▶ **Brief**: Each line below that includes the word "from" is to be reported.

BEGIN Input

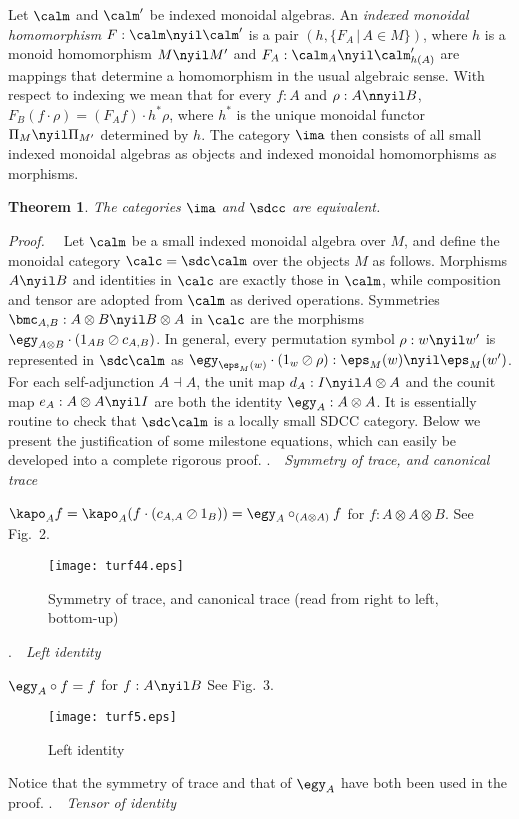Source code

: \documentclass{eptcs}
\newtheorem{theorem}{Theorem}
\begin{document}
  Let $\calm $ and $\calm '$ be indexed monoidal algebras. An {\em indexed monoidal 
homomorphism\/} $F:\calm \nyil \calm '$ is a pair $(h, \{ F_A\,|\,A\in M\})$, where
$h$ is a monoid homomorphism $M\nyil M'$
and $F_A: \calm _A\nyil \calm '_{h(A)}$ are mappings
that determine a homomorphism in the usual algebraic sense. With respect to indexing
we mean that for every $f:A$ and $\rho :A\nnyil B$, $F_B(f\cdot \rho)=(F_A f)\cdot 
h^*\rho $, where $h^*$ is the unique monoidal functor $\Pi _M\nyil \Pi _{M'}$ determined
by $h$. The category $\ima $ then consists of all small indexed monoidal
algebras as objects and indexed monoidal homomorphisms as morphisms.
\begin{theorem}
The categories $\ima $ and $\sdcc $ are equivalent.
\end{theorem}
{\em Proof.\ \ }
Let $\calm $ be a small indexed monoidal algebra over $M$, and define the monoidal category
$\calc =\sdc \calm $ over the objects $M$ as follows.
Morphisms $A\nyil B$ and identities in $\calc $ are exactly those in $\calm $, while
composition and tensor are adopted from $\calm $ as derived operations.
Symmetries $\bmc _{A,B}: A\otimes B\nyil B\otimes A$ in $\calc $ are the morphisms 
$\egy _{A\otimes B}\cdot (1_{AB}\oslash c_{A,B})$.
In general, every permutation symbol $\rho :w\nyil w'$ is represented in $\sdc \calm $
as $\egy _{\eps _M(w)}\cdot (1_w\oslash \rho ):\eps _M(w)\nyil \eps _M(w')$. 
For each self-adjunction $A \dashv A$, the unit
map $d_A:I\nyil A\otimes A$ and the counit map $e_A:A\otimes A\nyil I$ are both the 
identity $\egy _A:A\otimes A$. It is essentially routine to check that $\sdc \calm $
is a locally small SDCC category. Below we present the justification of some milestone
equations, which can easily be developed into a complete rigorous proof.
.\ \ {\em Symmetry of trace, and canonical trace}
\vsp

    $\kapo _A f=\kapo _A (f\cdot (c_{A,A}\oslash 1_B))=
     \egy _A\circ _{(A\otimes A)}f$ for $f:A\otimes A\otimes B$.
\vspp\newline
See Fig.\ 2.
\begin{figure}[h]
\begin{center}
\texttt{[image: turf44.eps]}
\end{center}
\vspmini
\caption{Symmetry of trace, and canonical trace (read from right to left, bottom-up)}
\end{figure}
.\ \ {\em Left identity}
\vsp
 
     $\egy _A\circ f=f$ for $f:A\nyil B$
\vspp\newline
See Fig.\ 3.
\begin{figure}
\begin{center}
\texttt{[image: turf5.eps]}
\end{center}
\vspmini
\caption{Left identity}
\end{figure}
\newline
Notice that the symmetry of trace and that of $\egy _A$ have both been used in
the proof.
.\ \ {\em Tensor of identity}
\vsp
\end{document}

END Input

▶ **Written reply**:
composition and tensor are adopted from $\calm $ as derived operations.
\caption{Symmetry of trace, and canonical trace (read from right to left, bottom-up)}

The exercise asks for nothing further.